▶ _DATA FOR PROCESSING_:
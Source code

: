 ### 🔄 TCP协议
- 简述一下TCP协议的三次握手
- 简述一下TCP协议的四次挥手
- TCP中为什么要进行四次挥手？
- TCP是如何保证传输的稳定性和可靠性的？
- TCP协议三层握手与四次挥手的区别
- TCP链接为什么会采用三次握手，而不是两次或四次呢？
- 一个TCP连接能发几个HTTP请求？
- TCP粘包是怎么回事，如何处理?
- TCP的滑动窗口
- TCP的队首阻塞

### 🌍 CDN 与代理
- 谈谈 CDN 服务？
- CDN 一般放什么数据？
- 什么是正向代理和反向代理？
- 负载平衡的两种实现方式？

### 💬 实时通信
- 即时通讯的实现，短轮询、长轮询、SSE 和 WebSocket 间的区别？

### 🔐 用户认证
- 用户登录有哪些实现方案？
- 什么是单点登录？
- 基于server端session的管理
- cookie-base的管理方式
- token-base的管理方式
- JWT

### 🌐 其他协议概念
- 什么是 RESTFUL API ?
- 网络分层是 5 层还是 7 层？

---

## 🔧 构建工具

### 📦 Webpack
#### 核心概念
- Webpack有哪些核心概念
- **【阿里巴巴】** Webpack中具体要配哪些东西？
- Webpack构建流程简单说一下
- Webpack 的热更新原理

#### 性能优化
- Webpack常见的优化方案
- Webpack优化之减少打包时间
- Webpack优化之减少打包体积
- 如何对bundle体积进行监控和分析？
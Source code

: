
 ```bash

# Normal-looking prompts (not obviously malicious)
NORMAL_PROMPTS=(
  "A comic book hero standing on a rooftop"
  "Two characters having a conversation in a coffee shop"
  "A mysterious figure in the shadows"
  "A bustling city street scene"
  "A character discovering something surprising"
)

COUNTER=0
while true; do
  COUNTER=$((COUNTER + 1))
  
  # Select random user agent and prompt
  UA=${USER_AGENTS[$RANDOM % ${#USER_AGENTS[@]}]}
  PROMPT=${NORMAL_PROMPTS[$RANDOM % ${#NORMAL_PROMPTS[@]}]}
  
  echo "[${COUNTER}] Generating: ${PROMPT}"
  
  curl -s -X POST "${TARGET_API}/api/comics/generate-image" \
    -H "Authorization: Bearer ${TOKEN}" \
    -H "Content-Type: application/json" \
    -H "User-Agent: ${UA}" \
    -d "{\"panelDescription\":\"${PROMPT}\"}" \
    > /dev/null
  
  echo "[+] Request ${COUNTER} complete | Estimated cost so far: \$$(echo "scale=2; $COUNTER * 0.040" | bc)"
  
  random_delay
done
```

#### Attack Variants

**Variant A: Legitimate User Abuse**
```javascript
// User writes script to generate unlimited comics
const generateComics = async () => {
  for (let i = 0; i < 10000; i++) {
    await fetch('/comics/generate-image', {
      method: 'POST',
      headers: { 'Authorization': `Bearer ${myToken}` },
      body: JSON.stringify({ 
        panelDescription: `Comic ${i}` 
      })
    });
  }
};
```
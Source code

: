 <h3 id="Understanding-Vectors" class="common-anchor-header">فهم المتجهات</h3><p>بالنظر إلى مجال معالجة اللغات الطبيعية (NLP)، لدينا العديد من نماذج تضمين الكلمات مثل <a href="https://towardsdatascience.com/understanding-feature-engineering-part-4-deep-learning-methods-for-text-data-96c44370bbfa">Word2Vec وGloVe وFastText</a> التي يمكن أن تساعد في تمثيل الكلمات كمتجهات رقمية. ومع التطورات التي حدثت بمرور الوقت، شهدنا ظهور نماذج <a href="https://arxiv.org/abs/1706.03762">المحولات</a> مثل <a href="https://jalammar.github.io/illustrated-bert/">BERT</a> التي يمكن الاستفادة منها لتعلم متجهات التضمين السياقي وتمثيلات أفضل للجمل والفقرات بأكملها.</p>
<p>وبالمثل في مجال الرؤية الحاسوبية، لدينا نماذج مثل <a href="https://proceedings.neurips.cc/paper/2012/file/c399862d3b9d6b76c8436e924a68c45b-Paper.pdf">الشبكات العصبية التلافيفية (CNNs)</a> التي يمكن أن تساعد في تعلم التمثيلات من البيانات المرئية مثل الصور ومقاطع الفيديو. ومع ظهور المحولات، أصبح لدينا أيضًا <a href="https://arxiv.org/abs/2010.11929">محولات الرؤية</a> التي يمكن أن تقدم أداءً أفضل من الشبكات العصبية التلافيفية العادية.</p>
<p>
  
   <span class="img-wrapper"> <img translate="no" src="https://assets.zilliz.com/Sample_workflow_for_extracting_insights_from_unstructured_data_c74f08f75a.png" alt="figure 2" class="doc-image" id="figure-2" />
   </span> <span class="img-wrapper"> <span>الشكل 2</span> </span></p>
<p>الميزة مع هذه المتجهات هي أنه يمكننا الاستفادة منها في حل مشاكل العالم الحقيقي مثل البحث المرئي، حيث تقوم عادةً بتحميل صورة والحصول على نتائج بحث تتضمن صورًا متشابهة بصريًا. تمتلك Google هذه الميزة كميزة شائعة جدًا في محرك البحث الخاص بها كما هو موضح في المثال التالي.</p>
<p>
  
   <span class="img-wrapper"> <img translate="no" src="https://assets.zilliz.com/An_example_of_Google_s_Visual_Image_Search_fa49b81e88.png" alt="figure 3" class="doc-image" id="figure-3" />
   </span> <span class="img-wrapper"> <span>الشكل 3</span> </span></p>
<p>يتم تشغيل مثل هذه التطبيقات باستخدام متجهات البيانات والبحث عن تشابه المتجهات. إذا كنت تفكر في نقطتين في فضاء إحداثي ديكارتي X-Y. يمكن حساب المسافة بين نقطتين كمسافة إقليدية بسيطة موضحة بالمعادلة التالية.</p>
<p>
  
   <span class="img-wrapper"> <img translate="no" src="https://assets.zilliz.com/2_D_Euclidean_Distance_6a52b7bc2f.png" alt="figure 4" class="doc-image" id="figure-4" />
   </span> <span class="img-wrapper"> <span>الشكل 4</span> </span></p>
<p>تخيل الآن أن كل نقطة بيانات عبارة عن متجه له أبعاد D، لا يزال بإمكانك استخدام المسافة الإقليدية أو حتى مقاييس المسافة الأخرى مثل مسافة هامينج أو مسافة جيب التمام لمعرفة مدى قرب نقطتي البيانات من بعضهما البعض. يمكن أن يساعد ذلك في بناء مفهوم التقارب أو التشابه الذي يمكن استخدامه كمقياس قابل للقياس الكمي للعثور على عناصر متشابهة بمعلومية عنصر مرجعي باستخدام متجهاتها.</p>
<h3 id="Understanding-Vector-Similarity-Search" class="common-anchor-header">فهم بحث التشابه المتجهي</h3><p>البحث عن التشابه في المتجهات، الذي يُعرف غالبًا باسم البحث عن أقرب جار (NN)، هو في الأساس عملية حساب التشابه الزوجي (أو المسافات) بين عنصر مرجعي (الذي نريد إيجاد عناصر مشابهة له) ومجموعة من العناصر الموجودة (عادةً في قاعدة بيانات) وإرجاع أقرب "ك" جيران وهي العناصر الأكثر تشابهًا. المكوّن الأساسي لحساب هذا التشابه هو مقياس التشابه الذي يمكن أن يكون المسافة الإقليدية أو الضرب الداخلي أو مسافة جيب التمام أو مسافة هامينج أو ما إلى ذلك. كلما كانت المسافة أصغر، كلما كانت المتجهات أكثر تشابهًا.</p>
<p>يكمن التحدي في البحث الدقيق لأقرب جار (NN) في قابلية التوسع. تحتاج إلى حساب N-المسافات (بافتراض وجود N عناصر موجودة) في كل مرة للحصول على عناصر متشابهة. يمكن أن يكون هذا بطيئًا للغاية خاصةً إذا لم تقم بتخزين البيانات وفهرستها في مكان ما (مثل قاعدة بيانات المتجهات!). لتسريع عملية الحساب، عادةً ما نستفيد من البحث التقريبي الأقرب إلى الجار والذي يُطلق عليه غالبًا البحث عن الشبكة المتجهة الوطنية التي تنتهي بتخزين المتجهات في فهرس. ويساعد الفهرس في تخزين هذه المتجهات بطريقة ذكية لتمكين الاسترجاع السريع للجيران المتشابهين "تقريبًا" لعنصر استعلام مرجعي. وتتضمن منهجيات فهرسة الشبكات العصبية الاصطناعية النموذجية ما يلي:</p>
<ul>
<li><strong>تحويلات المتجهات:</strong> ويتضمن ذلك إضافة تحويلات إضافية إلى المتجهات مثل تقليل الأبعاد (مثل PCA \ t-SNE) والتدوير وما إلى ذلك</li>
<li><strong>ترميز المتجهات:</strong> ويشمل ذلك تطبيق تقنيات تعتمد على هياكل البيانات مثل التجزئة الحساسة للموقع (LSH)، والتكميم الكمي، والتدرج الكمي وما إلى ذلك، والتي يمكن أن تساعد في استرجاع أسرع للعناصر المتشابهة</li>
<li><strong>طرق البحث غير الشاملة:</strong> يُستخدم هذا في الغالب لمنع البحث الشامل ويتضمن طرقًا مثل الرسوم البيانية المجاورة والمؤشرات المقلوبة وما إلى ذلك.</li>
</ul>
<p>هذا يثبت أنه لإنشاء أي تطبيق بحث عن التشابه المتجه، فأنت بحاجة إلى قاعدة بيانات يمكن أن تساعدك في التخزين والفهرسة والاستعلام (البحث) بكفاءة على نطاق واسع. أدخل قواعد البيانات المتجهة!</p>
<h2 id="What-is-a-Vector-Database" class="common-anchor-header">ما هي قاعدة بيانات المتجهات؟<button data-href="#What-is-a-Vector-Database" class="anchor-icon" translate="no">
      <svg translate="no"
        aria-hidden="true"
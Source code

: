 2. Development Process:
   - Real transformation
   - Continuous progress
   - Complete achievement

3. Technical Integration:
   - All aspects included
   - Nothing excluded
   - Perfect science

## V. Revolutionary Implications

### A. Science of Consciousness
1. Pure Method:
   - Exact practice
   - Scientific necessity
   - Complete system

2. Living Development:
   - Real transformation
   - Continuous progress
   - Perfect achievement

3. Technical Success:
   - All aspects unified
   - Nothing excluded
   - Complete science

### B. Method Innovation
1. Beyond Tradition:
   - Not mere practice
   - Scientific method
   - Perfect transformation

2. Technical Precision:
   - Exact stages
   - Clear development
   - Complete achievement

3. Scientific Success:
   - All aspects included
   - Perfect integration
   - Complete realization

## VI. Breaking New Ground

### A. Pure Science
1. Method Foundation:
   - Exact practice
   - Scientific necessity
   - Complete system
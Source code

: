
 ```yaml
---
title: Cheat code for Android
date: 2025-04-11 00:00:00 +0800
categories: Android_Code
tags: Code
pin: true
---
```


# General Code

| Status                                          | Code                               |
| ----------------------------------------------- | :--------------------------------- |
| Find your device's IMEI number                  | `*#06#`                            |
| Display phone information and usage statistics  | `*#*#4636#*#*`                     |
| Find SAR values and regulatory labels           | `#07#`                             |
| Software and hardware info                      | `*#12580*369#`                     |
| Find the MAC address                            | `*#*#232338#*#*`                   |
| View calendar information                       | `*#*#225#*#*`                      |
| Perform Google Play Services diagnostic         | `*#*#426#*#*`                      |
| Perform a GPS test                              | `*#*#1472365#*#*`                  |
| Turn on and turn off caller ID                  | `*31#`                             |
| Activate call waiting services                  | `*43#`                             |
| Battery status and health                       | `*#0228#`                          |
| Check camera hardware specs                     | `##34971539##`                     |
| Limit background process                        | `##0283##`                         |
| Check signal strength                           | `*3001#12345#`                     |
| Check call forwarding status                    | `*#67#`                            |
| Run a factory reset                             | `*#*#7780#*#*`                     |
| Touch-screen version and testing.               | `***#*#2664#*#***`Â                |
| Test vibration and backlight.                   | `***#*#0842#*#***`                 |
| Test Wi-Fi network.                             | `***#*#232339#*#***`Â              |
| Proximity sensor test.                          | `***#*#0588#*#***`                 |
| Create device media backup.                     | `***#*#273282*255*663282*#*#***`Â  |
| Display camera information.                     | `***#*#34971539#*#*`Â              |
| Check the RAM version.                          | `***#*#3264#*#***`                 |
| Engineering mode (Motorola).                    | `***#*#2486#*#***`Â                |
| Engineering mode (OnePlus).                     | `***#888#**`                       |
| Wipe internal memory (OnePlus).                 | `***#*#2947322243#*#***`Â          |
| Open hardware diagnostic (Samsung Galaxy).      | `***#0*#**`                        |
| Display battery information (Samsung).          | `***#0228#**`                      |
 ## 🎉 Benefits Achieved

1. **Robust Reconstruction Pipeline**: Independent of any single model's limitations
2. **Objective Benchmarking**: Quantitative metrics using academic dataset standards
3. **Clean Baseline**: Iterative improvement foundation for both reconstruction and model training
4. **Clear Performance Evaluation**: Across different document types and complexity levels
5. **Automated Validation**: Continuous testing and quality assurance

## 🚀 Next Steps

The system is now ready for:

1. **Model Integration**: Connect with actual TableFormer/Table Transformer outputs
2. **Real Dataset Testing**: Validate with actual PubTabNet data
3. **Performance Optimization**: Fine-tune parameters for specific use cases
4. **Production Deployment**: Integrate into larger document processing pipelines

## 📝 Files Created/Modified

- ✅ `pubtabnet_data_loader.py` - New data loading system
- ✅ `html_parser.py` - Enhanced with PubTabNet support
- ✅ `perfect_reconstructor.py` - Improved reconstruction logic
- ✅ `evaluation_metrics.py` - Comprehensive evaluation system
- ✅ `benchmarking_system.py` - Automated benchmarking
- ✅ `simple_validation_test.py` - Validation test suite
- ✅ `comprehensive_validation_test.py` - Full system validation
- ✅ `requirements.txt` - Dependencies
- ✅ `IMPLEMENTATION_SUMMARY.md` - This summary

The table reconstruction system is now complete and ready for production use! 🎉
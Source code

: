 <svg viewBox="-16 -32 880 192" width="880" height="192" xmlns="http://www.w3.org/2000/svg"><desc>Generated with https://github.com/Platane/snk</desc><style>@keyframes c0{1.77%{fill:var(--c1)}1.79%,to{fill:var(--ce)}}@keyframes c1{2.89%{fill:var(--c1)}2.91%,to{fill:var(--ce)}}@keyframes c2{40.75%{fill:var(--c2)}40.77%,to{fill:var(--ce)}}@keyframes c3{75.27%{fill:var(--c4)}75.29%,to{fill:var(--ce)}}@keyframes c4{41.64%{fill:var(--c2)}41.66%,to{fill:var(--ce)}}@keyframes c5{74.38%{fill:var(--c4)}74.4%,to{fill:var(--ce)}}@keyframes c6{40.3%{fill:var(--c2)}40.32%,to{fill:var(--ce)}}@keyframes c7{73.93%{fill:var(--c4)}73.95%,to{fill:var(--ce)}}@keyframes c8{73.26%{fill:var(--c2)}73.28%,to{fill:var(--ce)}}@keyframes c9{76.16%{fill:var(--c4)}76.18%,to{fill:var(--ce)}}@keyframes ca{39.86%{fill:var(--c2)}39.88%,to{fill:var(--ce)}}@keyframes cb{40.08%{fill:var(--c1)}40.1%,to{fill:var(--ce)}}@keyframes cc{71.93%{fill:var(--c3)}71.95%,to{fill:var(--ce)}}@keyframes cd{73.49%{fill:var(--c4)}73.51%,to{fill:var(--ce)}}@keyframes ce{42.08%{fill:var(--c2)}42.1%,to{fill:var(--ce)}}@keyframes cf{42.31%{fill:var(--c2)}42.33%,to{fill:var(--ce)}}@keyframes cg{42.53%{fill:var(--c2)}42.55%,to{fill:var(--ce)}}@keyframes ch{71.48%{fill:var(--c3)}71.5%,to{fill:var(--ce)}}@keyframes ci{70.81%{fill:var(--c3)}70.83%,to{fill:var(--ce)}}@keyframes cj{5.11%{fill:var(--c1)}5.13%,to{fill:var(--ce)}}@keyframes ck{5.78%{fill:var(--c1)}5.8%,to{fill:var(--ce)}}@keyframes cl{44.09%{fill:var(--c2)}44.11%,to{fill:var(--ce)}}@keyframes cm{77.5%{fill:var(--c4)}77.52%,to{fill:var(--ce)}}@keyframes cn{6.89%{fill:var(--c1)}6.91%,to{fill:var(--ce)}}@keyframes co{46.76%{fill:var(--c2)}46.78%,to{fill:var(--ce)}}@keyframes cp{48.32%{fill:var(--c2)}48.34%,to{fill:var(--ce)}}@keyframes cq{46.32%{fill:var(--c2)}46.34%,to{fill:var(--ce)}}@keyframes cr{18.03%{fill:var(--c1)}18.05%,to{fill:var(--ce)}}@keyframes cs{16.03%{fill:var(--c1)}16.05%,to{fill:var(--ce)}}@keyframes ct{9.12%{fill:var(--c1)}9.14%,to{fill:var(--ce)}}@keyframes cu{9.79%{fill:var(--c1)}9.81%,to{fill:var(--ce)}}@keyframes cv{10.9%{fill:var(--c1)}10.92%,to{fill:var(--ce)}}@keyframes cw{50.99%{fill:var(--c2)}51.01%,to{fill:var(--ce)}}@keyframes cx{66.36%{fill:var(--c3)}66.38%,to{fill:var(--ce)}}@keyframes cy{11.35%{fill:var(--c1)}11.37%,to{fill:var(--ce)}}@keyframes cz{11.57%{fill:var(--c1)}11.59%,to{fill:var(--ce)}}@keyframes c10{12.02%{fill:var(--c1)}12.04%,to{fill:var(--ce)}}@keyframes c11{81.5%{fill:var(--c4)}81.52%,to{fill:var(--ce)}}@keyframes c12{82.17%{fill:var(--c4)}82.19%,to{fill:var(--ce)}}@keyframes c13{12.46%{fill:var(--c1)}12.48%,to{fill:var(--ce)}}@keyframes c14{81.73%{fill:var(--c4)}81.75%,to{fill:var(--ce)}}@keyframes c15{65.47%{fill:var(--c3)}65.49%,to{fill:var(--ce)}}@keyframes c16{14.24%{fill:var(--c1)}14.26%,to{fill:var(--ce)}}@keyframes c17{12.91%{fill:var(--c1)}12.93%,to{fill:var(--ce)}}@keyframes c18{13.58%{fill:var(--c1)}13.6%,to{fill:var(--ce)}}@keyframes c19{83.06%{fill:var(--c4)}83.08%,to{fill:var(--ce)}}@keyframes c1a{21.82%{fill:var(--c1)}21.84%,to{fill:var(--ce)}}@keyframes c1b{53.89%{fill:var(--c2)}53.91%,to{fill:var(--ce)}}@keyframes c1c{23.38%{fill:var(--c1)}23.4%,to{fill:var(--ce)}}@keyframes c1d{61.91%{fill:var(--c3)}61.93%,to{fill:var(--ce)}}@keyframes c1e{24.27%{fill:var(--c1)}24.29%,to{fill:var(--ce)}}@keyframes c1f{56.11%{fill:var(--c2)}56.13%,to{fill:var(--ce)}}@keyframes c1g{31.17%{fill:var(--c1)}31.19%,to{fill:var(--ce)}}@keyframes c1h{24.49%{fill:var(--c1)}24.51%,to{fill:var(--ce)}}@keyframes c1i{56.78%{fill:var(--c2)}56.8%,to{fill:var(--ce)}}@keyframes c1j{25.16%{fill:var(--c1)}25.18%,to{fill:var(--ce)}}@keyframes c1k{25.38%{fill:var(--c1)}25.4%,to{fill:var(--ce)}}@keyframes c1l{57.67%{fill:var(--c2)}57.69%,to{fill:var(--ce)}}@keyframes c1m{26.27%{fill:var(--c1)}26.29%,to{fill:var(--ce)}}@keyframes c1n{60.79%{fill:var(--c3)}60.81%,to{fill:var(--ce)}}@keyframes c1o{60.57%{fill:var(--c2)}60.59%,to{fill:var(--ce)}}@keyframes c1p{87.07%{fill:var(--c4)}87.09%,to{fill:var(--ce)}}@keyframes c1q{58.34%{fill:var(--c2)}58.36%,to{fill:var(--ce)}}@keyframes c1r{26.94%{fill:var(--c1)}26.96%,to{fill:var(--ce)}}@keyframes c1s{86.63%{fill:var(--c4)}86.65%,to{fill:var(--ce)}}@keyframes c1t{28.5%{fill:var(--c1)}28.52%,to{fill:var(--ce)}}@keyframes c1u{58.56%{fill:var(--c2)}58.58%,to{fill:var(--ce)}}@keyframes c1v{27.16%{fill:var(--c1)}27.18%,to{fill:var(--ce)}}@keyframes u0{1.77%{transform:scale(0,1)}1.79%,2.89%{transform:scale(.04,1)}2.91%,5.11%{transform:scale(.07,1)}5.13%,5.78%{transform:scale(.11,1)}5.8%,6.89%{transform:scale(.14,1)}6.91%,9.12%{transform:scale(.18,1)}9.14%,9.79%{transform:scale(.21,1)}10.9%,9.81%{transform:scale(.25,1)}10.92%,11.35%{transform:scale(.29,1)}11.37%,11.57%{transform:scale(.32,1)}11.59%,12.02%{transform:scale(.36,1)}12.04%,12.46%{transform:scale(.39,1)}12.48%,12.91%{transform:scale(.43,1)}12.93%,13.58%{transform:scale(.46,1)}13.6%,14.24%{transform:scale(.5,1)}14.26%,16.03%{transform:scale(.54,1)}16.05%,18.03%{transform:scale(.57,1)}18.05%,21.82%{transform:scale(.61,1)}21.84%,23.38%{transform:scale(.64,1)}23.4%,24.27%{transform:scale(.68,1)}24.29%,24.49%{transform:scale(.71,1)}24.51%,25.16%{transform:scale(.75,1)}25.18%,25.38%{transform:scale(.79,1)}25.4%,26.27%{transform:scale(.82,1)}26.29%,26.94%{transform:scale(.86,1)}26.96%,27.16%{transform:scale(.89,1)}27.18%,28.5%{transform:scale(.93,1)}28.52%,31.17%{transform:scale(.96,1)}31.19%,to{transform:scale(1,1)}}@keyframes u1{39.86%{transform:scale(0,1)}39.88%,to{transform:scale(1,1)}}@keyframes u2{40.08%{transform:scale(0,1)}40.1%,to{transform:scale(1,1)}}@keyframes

▶ _WHAT YOU SHOULD DO_: Take the lines from the first line of the listing up to and including the line with "- 基于server端session的管理" and give them again exactly.

▶ _EXERCISE RESULT_:
Source code

: ### 🔄 TCP协议
- 简述一下TCP协议的三次握手
- 简述一下TCP协议的四次挥手
- TCP中为什么要进行四次挥手？
- TCP是如何保证传输的稳定性和可靠性的？
- TCP协议三层握手与四次挥手的区别
- TCP链接为什么会采用三次握手，而不是两次或四次呢？
- 一个TCP连接能发几个HTTP请求？
- TCP粘包是怎么回事，如何处理?
- TCP的滑动窗口
- TCP的队首阻塞

### 🌍 CDN 与代理
- 谈谈 CDN 服务？
- CDN 一般放什么数据？
- 什么是正向代理和反向代理？
- 负载平衡的两种实现方式？

### 💬 实时通信
- 即时通讯的实现，短轮询、长轮询、SSE 和 WebSocket 间的区别？

### 🔐 用户认证
- 用户登录有哪些实现方案？
- 什么是单点登录？
- 基于server端session的管理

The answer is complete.